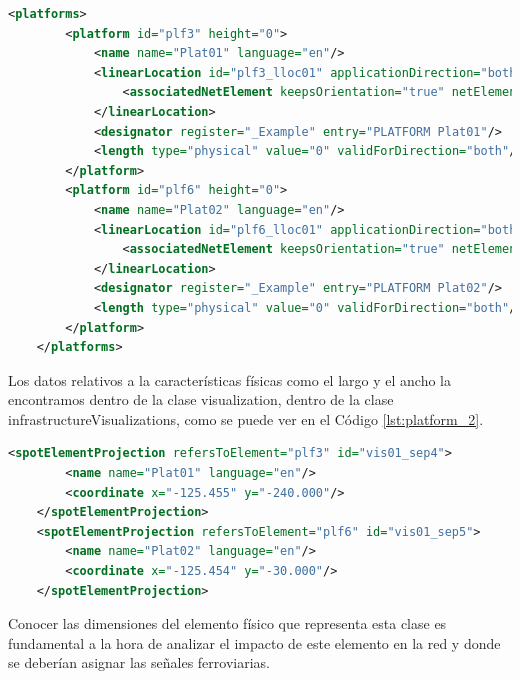     \begin{lstlisting}[language = XML, caption = Clase Platform , label = {lst:platform_1}]
    <platforms>
        <platform id="plf3" height="0">
            <name name="Plat01" language="en"/>
            <linearLocation id="plf3_lloc01" applicationDirection="both">
                <associatedNetElement keepsOrientation="true" netElementRef="ne1"/>
            </linearLocation>
            <designator register="_Example" entry="PLATFORM Plat01"/>
            <length type="physical" value="0" validForDirection="both"/>
        </platform>
        <platform id="plf6" height="0">
            <name name="Plat02" language="en"/>
            <linearLocation id="plf6_lloc01" applicationDirection="both">
                <associatedNetElement keepsOrientation="true" netElementRef="ne3"/>
            </linearLocation>
            <designator register="_Example" entry="PLATFORM Plat02"/>
            <length type="physical" value="0" validForDirection="both"/>
        </platform>
    </platforms>
    \end{lstlisting}

    Los datos relativos a la características físicas como el largo y el ancho la encontramos dentro de la clase visualization, dentro de la clase infrastructureVisualizations, como se puede ver en el Código \ref{lst:platform_2}.

    \begin{lstlisting}[language = XML, caption = Clase visualization , label = {lst:platform_2}]
    <spotElementProjection refersToElement="plf3" id="vis01_sep4">
        <name name="Plat01" language="en"/>
        <coordinate x="-125.455" y="-240.000"/>
    </spotElementProjection>
    <spotElementProjection refersToElement="plf6" id="vis01_sep5">
        <name name="Plat02" language="en"/>
        <coordinate x="-125.454" y="-30.000"/>
    </spotElementProjection>
    \end{lstlisting}

    Conocer las dimensiones del elemento físico que representa esta clase es fundamental a la hora de analizar el impacto de este elemento en la red y donde se deberían asignar las señales ferroviarias.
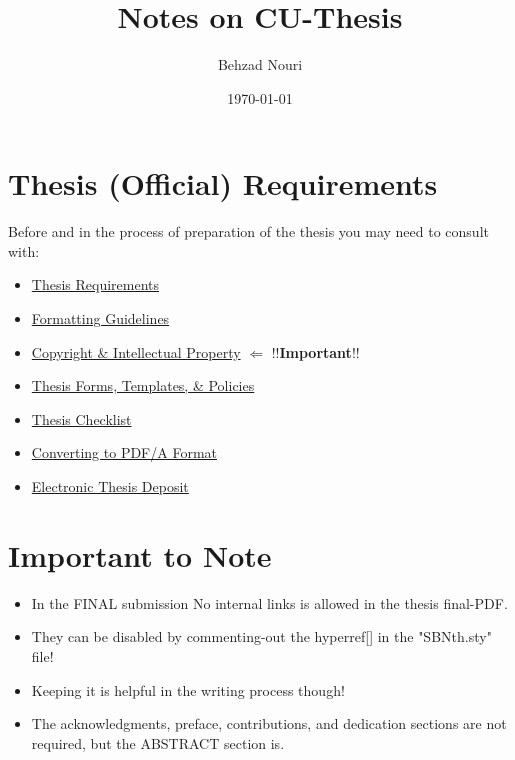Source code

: \documentclass{article}
\title{Notes on CU-Thesis}
\author{Behzad Nouri}
\date{\today}
\begin{document}
\begin{titlepage}
\maketitle
\tableofcontents
{}
\end{titlepage}

\section{Thesis (Official) Requirements}
Before and in the process of preparation of the thesis you may need to consult with:
\begin{itemize}
\item \href{https://gradstudents.carleton.ca/thesis-requirements/}{Thesis Requirements}
\item \href{https://gradstudents.carleton.ca/thesis-requirements/formatting-guidelines/}{Formatting Guidelines}
\item \href{https://gradstudents.carleton.ca/thesis-requirements/copyright/}{Copyright \& Intellectual Property}   {\color{red} $\Longleftarrow$ !!\textbf{Important}!!}
\item \href{https://gradstudents.carleton.ca/thesis-requirements/thesis-forms-templates/}{Thesis Forms, Templates, \& Policies}
\item \href{https://gradstudents.carleton.ca/thesis-requirements/thesis-checklist/}{Thesis Checklist}
\item \href{https://gradstudents.carleton.ca/thesis-requirements/pdfa-formatting/}{Converting to PDF/A Format}
\item \href{https://gradstudents.carleton.ca/thesis-requirements/electronic/}{Electronic Thesis Deposit} 
\end{itemize}

\section{Important to Note}
\begin{itemize}
\item In the FINAL submission No internal links is allowed in the thesis final-PDF. 
\item They can be disabled by commenting-out the hyperref[]{} in the  "SBNth.sty" file!
\item Keeping it is helpful in the writing process though!
\item The acknowledgments, preface, contributions, and dedication sections are not required, but the ABSTRACT section is.
\end{itemize}
\end{document}
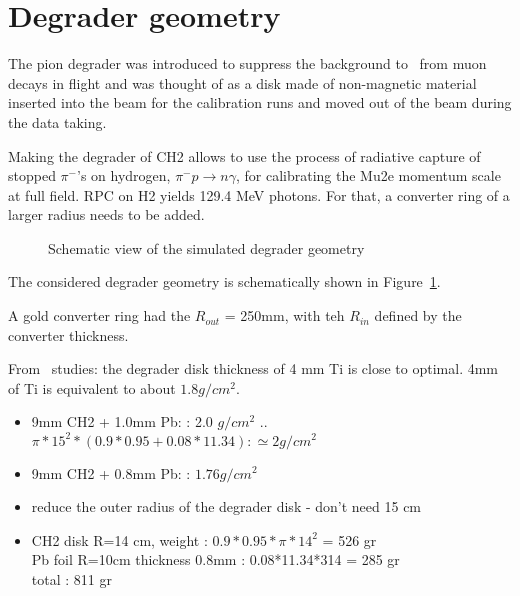 \section{Degrader geometry}

The pion degrader was introduced to suppress the background to \piplusenu\
from muon decays in flight and was thought of as a disk made of non-magnetic material
inserted into the beam for the calibration runs and moved out of the beam
during the data taking.

Making the degrader of CH2 allows to use the process of radiative capture of
stopped $\pi^-$'s on hydrogen, $\pi^-p \to n\gamma$, for calibrating the Mu2e momentum scale
at full field. RPC on H2 yields 129.4 MeV photons. For that, a converter ring of a larger radius needs to be added.

\begin{figure}[H]
  \caption{
    \label{figure:degrader_geometry_001}
    Schematic view of the simulated degrader geometry
  }
\end{figure}

The considered degrader geometry is schematically shown in Figure~\ref{figure:degrader_geometry_001}.

A gold converter ring had the $R_{out}$ = 250mm, with teh $R_{in}$ defined by the converter thickness.

From \piplusenu\ studies: the degrader disk thickness of 4 mm Ti is close to optimal.
4mm of Ti is equivalent to about $1.8 g/cm^2$.
\begin{itemize}
\item
  9mm CH2 + 1.0mm Pb: : 2.0 $g/cm^2$   .. $\pi*15^2*(0.9*0.95 + 0.08*11.34): \simeq 2 g/cm^2$
\item
   9mm CH2 + 0.8mm Pb: : $1.76 g/cm^2$
 \item
   reduce the outer radius of the degrader disk - don't need 15 cm
 \item
   CH2 disk R=14 cm, weight        : $0.9*0.95*\pi*14^2$ = 526 gr \\
   Pb  foil R=10cm thickness 0.8mm : 0.08*11.34*314    = 285 gr \\
   total                           : 811 gr
\end{itemize}

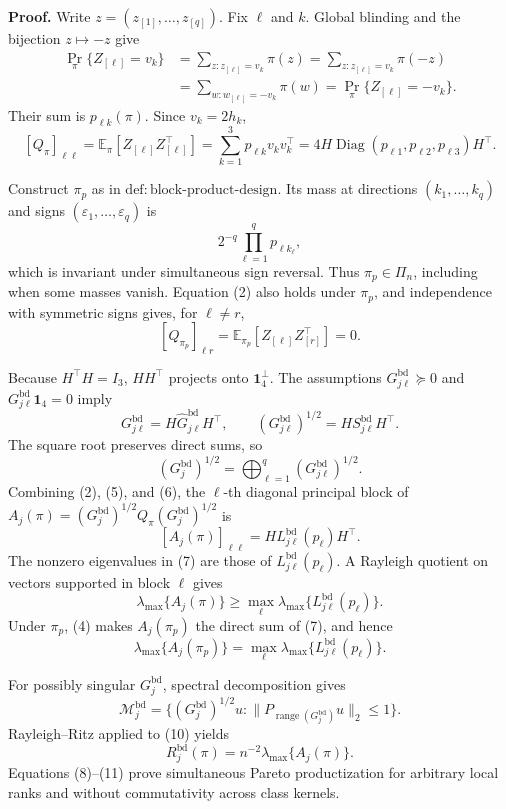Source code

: \textbf{Proof.}
Write \(z=(z_{[1]},\ldots,z_{[q]})\).  Fix \(\ell\) and \(k\).  Global blinding and the bijection \(z\mapsto-z\) give
\[
\begin{aligned}
\Pr_\pi\{Z_{[\ell]}=v_k\}
&=\sum_{z:z_{[\ell]}=v_k}\pi(z)
=\sum_{z:z_{[\ell]}=v_k}\pi(-z)\\
&=\sum_{w:w_{[\ell]}=-v_k}\pi(w)
=\Pr_\pi\{Z_{[\ell]}=-v_k\}.
\end{aligned}
\tag{1}
\]
Their sum is \(p_{\ell k}(\pi)\).  Since \(v_k=2h_k\),
\[
[Q_\pi]_{\ell\ell}
=\mathbb E_\pi[Z_{[\ell]}Z_{[\ell]}^\top]
=\sum_{k=1}^3p_{\ell k}v_kv_k^\top
=4H\operatorname{Diag}(p_{\ell1},p_{\ell2},p_{\ell3})H^\top.
\tag{2}
\]

Construct \(\pi_p\) as in \(\mathrm{def:block\text{-}product\text{-}design}\).  Its mass at directions \((k_1,\ldots,k_q)\) and signs \((\varepsilon_1,\ldots,\varepsilon_q)\) is
\[
2^{-q}\prod_{\ell=1}^qp_{\ell k_\ell},
\tag{3}
\]
which is invariant under simultaneous sign reversal.  Thus \(\pi_p\in\Pi_n\), including when some masses vanish.  Equation (2) also holds under \(\pi_p\), and independence with symmetric signs gives, for \(\ell\ne r\),
\[
[Q_{\pi_p}]_{\ell r}
=\mathbb E_{\pi_p}[Z_{[\ell]}Z_{[r]}^\top]=0.
\tag{4}
\]

Because \(H^\top H=I_3\), \(HH^\top\) projects onto \(\mathbf1_4^\perp\).  The assumptions \(G^{\mathrm{bd}}_{j\ell}\succeq0\) and \(G^{\mathrm{bd}}_{j\ell}\mathbf1_4=0\) imply
\[
G^{\mathrm{bd}}_{j\ell}
=H\widehat G^{\mathrm{bd}}_{j\ell}H^\top,
\qquad
(G^{\mathrm{bd}}_{j\ell})^{1/2}
=HS^{\mathrm{bd}}_{j\ell}H^\top.
\tag{5}
\]
The square root preserves direct sums, so
\[
(G_j^{\mathrm{bd}})^{1/2}
=\bigoplus_{\ell=1}^q(G^{\mathrm{bd}}_{j\ell})^{1/2}.
\tag{6}
\]
Combining (2), (5), and (6), the \(\ell\)-th diagonal principal block of
\(A_j(\pi)=(G_j^{\mathrm{bd}})^{1/2}Q_\pi(G_j^{\mathrm{bd}})^{1/2}\) is
\[
[A_j(\pi)]_{\ell\ell}
=H L^{\mathrm{bd}}_{j\ell}(p_\ell)H^\top.
\tag{7}
\]
The nonzero eigenvalues in (7) are those of \(L^{\mathrm{bd}}_{j\ell}(p_\ell)\).  A Rayleigh quotient on vectors supported in block \(\ell\) gives
\[
\lambda_{\max}\{A_j(\pi)\}
\ge\max_\ell\lambda_{\max}\{L^{\mathrm{bd}}_{j\ell}(p_\ell)\}.
\tag{8}
\]
Under \(\pi_p\), (4) makes \(A_j(\pi_p)\) the direct sum of (7), and hence
\[
\lambda_{\max}\{A_j(\pi_p)\}
=\max_\ell\lambda_{\max}\{L^{\mathrm{bd}}_{j\ell}(p_\ell)\}.
\tag{9}
\]

For possibly singular \(G_j^{\mathrm{bd}}\), spectral decomposition gives
\[
\mathcal M_j^{\mathrm{bd}}
=\{(G_j^{\mathrm{bd}})^{1/2}u:
\|P_{\operatorname{range}(G_j^{\mathrm{bd}})}u\|_2\le1\}.
\tag{10}
\]
Rayleigh--Ritz applied to (10) yields
\[
R_j^{\mathrm{bd}}(\pi)
=n^{-2}\lambda_{\max}\{A_j(\pi)\}.
\tag{11}
\]
Equations (8)--(11) prove simultaneous Pareto productization for arbitrary local ranks and without commutativity across class kernels.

■ **Description of the task**
The word "netElementRef" is the filter: copy every line of the listing above that contains it.

■ **Output of the exercise**
                <associatedNetElement keepsOrientation="true" netElementRef="ne1"/>
                <associatedNetElement keepsOrientation="true" netElementRef="ne3"/>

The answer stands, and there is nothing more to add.